In the case of a description of a positional relationship, for example, when the positional relationship of two parts is described as “on,” “at an upper portion,” “at a lower portion,” “next to,” and the like, one or more other parts may be located between the two parts unless “immediately” or “directly” is used.
It is understood that, although the terms “first,” “second,” “A,” “B,” “(a),” “(b),” “first-first,” “first-second,” “second-first,” “second-second,” and the like may be used herein to describe various elements (e.g., layers, films, components, electrodes, structures, transistors, sections, members, parts, regions, areas, portions, steps, operations, and/or the like), these elements should not be limited by these terms, for example, to any particular order, precedence, or number of elements. Further, these are not used to define the essence or basis of the elements. These terms are merely used to refer to one element separately from another. For example, a first element may denote a second element, and, similarly, a second element may denote a first element, without departing from the scope of the present disclosure. Furthermore, the first element, the second element, and the like may be arbitrarily named according to the convenience of those skilled in the art without departing from the scope of the present disclosure. For clarity, the functions or structures of these elements (e.g., the first element, the second element, and the like) are not limited by ordinal numbers or the names in front of the elements. Further, a first element may include one or more first elements. Similarly, a second element or the like may include one or more second elements or the like.

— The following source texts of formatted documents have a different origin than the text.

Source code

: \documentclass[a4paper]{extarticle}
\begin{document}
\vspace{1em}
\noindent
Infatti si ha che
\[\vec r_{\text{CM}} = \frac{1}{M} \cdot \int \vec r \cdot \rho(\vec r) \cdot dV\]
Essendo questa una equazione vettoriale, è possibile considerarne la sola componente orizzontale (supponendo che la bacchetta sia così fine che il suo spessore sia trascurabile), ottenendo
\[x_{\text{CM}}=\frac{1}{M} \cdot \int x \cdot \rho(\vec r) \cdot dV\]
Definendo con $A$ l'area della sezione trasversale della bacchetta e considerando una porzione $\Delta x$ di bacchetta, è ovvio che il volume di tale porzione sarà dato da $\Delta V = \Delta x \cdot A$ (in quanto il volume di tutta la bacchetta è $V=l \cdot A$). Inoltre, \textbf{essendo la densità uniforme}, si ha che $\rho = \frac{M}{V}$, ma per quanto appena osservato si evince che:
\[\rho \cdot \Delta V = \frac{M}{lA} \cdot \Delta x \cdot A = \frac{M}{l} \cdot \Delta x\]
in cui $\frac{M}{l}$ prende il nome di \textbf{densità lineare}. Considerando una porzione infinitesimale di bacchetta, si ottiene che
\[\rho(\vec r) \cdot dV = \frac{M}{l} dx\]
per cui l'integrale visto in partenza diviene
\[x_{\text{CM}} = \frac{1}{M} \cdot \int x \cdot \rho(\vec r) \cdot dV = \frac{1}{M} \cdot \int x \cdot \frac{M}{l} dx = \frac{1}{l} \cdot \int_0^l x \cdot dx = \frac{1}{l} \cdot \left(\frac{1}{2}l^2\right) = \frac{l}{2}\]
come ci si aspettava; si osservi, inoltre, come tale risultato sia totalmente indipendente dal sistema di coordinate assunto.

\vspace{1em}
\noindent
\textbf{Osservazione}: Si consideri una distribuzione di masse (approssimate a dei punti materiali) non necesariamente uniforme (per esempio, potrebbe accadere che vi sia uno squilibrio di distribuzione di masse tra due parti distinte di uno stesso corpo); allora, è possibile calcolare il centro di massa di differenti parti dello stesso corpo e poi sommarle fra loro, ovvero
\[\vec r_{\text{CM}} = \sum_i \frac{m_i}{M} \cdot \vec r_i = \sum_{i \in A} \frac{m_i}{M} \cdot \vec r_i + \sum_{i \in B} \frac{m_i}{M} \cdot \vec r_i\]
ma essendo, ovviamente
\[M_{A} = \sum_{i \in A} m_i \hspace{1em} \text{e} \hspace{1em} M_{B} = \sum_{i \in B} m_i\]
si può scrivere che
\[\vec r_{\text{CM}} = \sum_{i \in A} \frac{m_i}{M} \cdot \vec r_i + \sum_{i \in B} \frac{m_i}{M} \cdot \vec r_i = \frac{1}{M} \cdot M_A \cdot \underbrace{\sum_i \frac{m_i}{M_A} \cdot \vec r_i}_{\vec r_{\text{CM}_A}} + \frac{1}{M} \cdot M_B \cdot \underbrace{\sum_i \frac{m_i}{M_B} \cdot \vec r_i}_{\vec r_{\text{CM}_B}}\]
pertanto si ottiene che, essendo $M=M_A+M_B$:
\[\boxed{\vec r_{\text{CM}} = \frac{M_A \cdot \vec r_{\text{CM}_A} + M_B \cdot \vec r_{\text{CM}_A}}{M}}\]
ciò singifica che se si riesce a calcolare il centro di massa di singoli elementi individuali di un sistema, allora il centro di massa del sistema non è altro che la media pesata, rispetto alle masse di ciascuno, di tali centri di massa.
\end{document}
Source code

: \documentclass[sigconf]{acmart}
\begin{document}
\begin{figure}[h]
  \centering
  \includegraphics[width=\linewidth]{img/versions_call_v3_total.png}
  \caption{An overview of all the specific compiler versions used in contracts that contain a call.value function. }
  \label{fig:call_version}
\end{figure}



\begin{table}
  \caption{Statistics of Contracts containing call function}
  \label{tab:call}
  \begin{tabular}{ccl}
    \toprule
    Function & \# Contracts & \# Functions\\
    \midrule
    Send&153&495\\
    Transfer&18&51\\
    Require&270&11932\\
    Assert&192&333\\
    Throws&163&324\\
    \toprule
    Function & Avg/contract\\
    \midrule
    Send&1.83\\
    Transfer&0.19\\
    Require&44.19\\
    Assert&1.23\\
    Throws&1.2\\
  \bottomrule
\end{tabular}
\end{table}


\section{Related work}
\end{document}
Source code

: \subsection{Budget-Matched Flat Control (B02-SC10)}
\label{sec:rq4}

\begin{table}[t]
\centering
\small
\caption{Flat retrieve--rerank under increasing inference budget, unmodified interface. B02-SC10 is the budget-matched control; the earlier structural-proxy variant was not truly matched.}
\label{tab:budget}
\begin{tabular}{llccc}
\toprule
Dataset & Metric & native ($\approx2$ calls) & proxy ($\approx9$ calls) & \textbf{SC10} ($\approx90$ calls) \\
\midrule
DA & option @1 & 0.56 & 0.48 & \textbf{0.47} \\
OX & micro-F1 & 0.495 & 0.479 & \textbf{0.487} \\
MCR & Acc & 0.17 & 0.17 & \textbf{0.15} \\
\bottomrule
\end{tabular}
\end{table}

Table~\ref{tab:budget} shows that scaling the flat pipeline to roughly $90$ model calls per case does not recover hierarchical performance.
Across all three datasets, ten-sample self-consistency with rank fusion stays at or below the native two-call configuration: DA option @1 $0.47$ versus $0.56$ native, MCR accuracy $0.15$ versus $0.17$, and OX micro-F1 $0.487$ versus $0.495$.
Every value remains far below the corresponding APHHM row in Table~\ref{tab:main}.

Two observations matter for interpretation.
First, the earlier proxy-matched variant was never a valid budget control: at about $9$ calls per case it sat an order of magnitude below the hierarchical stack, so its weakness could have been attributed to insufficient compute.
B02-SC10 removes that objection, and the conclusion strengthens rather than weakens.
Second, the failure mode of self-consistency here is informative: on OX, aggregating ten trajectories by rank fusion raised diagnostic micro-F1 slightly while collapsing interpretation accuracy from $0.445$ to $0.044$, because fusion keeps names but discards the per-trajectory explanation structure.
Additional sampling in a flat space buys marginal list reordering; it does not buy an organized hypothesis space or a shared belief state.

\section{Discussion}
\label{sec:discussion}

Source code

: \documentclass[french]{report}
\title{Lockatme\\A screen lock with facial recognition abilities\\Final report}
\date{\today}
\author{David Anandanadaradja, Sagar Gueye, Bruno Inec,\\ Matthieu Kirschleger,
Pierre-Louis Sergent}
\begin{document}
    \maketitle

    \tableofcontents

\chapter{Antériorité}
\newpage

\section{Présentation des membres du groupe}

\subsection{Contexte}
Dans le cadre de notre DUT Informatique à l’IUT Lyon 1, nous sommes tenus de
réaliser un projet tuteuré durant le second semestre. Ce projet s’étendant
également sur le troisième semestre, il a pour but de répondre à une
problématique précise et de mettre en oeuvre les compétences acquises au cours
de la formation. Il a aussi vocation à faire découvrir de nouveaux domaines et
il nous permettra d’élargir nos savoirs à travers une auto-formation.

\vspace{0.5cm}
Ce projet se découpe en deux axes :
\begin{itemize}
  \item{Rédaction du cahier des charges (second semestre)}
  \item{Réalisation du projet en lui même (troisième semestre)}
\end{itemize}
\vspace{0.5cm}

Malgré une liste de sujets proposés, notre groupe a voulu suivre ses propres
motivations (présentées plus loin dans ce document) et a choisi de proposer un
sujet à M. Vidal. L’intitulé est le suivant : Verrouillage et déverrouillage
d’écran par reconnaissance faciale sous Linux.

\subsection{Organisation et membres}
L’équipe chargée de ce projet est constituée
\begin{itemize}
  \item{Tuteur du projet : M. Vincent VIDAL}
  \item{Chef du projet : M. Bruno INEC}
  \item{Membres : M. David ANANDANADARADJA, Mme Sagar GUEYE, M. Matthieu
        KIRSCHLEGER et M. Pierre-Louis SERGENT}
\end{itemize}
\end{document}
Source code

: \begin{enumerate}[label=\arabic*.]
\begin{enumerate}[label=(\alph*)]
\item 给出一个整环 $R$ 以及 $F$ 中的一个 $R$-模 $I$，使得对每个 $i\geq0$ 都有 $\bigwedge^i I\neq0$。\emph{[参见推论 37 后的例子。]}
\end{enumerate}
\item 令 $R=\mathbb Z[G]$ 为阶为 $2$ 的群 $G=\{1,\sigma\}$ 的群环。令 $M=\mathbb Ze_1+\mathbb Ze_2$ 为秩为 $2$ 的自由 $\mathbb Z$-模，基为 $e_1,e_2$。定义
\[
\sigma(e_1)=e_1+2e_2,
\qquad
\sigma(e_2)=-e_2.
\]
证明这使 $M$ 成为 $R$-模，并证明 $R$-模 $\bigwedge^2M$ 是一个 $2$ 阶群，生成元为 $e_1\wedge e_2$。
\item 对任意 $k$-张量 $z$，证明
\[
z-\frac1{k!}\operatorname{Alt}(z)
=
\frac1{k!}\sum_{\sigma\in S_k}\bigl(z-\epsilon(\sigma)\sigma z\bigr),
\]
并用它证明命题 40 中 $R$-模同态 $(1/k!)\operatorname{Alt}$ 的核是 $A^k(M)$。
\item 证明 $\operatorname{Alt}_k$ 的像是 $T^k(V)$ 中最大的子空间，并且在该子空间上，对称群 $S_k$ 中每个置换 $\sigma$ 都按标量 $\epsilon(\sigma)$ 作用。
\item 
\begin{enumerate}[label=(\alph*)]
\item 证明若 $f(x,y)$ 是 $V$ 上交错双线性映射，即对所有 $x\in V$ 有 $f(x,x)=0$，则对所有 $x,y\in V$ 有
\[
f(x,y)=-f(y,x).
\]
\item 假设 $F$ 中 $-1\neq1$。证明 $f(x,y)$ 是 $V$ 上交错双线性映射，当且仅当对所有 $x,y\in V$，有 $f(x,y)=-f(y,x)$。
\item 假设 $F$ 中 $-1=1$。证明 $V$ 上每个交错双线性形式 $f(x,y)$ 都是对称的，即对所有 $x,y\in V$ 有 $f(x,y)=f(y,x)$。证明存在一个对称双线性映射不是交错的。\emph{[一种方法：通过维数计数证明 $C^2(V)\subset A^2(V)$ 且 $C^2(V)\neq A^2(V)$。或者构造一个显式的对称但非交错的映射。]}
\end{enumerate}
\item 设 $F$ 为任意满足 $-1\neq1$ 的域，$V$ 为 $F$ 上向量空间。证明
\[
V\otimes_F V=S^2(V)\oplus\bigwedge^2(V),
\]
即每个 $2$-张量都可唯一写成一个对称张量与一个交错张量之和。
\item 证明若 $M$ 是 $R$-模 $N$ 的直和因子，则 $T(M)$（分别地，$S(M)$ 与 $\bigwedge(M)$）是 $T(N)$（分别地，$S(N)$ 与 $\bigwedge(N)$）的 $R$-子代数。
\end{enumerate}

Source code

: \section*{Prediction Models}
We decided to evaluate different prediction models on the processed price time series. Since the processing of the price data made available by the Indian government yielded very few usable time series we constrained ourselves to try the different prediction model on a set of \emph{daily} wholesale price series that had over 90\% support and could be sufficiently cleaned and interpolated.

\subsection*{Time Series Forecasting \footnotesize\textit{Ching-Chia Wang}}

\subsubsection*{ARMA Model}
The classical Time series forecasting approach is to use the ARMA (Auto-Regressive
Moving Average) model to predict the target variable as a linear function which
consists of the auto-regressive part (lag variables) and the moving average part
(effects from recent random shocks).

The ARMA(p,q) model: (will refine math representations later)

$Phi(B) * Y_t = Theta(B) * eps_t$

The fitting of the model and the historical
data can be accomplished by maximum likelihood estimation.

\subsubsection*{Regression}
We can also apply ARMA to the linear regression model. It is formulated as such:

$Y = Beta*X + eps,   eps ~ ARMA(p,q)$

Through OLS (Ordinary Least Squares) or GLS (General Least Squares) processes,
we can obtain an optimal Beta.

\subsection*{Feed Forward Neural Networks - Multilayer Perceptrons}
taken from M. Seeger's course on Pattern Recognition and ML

In one or more examples a TX wire may refer to a first wire, and an RX wire may refer to a second wire, and vice versa. First RX wires and second RX wires may refer to first-second wires and second-second wires, respectively, and vice versa. A TX wire, a first TX wire, an RX wire, a first RX wire, a second RX wire, a first-second wire, a second-second wires, and the like are merely used to refer to one wire separately from another.
The same reference numerals may refer to substantially the same elements throughout the present disclosure.
The following embodiments can be partially or entirely bonded to or combined with each other and can be linked and operated in technically various ways. The embodiments can be carried out independently of or in association with each other.
Hereinafter, various embodiments of the present disclosure will be described in detail with reference to the accompanying drawings.
FIG. 1 is a block diagram illustrating a display device according to an embodiment of the present disclosure.
Referring to FIG. 1, a display device according to an embodiment of the present disclosure includes a display panel 100, a display panel driving circuit for writing video data to pixels 101 on the display panel 100, a touch panel 200, a touch sensor driver 210 for driving touch sensors on the touch panel 200, and a power supply 140 for generating power required to drive the pixels 101, the touch sensors, the display panel driving circuit, and the touch sensor driver 210.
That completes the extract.